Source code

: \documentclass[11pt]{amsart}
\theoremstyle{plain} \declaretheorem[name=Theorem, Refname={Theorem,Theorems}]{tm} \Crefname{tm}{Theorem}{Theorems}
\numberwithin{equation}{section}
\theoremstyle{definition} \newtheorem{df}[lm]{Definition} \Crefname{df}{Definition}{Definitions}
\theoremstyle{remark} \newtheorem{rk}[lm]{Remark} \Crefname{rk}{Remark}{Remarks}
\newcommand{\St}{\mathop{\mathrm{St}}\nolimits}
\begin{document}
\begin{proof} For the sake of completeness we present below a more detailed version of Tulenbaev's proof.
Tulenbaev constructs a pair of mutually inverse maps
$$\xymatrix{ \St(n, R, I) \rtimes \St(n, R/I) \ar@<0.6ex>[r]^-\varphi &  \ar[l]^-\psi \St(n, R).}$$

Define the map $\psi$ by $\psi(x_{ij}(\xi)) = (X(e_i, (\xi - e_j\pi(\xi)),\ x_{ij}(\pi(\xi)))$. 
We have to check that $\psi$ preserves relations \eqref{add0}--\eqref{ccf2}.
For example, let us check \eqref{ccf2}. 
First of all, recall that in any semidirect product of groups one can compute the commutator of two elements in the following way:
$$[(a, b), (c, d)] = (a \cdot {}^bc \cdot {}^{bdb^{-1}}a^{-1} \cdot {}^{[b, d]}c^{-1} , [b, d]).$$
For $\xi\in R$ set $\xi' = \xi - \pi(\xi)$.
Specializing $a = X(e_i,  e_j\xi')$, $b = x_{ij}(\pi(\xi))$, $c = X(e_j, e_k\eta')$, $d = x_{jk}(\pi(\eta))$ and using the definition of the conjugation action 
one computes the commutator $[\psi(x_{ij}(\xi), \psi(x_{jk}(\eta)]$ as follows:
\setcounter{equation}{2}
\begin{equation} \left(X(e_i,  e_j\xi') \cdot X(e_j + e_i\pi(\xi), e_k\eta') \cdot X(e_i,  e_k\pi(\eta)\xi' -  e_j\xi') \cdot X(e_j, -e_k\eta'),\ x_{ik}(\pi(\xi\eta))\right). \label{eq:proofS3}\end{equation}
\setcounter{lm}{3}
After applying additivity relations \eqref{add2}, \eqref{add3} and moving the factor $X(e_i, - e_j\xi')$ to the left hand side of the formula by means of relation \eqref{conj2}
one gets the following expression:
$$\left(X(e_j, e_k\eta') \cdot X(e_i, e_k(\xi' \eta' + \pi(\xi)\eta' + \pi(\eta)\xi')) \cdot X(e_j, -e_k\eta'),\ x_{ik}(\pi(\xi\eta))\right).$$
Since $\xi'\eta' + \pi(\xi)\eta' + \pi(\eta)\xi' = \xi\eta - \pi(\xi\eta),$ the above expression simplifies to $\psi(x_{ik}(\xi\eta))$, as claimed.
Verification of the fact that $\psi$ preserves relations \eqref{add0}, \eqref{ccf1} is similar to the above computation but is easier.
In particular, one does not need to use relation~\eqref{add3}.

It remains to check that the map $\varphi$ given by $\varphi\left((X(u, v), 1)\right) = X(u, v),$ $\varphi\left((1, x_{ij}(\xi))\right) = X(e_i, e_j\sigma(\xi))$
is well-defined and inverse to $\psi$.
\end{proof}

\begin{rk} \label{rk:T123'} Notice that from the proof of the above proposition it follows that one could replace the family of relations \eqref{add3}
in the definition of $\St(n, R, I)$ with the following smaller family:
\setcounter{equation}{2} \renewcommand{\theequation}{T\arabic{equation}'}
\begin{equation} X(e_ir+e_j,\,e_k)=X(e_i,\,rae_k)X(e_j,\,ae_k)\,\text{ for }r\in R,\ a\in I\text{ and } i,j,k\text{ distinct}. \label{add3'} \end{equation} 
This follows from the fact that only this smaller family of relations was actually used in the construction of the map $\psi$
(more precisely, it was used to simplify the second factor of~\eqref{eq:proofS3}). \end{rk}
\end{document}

### YOUR GOAL
From the line holding "is well-defined and inverse to $\psi$." to the last line of the data above, copy every line exactly and include nothing more.

### RESULT FOR THIS EXERCISE
is well-defined and inverse to $\psi$.
\end{proof}

\begin{rk} \label{rk:T123'} Notice that from the proof of the above proposition it follows that one could replace the family of relations \eqref{add3}
in the definition of $\St(n, R, I)$ with the following smaller family:
\setcounter{equation}{2} \renewcommand{\theequation}{T\arabic{equation}'}
\begin{equation} X(e_ir+e_j,\,e_k)=X(e_i,\,rae_k)X(e_j,\,ae_k)\,\text{ for }r\in R,\ a\in I\text{ and } i,j,k\text{ distinct}. \label{add3'} \end{equation} 
This follows from the fact that only this smaller family of relations was actually used in the construction of the map $\psi$
(more precisely, it was used to simplify the second factor of~\eqref{eq:proofS3}). \end{rk}
\end{document}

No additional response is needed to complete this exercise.